India’s food grain subsidy cost is expected to increase 30% this year to $33 billion: Source

by Mapping Returns

According to a government official and a document accessed by Reuters, India’s spending on subsidised foodgrain to the poor could increase to Rs 2.7 lakh crore ($32.74 billion) this fiscal year as the government continues to feed the needy at least until December.

The person, who spoke on the condition of anonymity because the conversations are private, predicted that federal government food subsidies will likely rise by 30% over the Rs 2.07 lakh crore ($25.14 billion) planned in the budget.

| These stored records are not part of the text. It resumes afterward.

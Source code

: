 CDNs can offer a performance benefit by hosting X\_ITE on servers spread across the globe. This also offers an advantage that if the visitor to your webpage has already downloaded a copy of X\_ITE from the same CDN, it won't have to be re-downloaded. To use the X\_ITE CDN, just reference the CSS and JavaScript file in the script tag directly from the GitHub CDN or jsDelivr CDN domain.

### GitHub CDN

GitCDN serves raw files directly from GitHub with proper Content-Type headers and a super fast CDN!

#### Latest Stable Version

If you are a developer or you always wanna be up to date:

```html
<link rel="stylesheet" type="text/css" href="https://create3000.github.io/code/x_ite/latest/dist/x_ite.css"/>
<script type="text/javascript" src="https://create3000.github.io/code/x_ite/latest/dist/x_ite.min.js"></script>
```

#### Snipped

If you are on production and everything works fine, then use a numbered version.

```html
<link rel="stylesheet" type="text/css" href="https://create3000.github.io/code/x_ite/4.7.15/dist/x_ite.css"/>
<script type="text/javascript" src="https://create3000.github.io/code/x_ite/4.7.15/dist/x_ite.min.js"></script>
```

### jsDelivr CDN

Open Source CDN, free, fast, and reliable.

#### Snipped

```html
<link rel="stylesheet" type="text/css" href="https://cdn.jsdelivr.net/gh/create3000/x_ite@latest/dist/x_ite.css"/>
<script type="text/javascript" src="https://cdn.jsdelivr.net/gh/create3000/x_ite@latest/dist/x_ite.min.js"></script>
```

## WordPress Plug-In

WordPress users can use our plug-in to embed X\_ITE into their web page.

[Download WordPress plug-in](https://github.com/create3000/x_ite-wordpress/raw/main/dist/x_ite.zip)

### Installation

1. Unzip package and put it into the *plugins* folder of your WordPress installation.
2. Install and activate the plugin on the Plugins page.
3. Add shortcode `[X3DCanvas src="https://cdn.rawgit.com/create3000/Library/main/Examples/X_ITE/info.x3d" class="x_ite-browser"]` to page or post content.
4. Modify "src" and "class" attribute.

Despite this year’s excellent tax collections, increased foodgrain and fertiliser subsidies are projected to put a strain on the federal budget. According to Reuters, this could force it to reduce other spending in order to close the 6.4% GDP budgetary imbalance that was planned.

According to a government document seen by Reuters, the state-run Food Corporation of India and states have already received foodgrain subsidies from the Department of Expenditure totaling nearly Rs 1.5 lakh crore.

Since the government announced a plan in April 2020 to give free rice or wheat to around 800 million people in an effort to ease household economic pressure from the COVID-19 pandemic, India’s foodgrain subsidy bill has increased dramatically.

The plan is expected to cost a total of Rs 3.9 lakh crore ($47.25 billion) and run from April 2020 to December 2022.

The extension of the measures has been rejected by India’s finance minister due to pressure on the country’s budget.

But if the government keeps the programme going after December 31, the costs might go up even more.

The official noted that if the programme is prolonged until March 2023, the cost will soar to around 3.1 trillion rupees, the second-highest amount ever.

The cost of India’s food grain subsidies in 2022/23, when the government’s free food grain distribution programme was in full swing, was Rs 2.9 lakh crore.

The government spent nearly Rs 5.3 lakh crore on food grain subsidies in 2020–21, however this was partially because it opted to pay off the Food Corporation of India’s previous debts.

Reuters sent emails to the Ministries of Finance and Consumer Affairs, Food, and Public Distribution, but neither ministry responded right away.

For 2022–2023, the expected total federal government spending in India is Rs 39.4 lakh crore.

Due to the price increase brought on by the Ukrainian conflict, the government is also facing a huge fertiliser subsidy expenditure that will likely exceed the budget’s predicted Rs 1.05 lakh crore.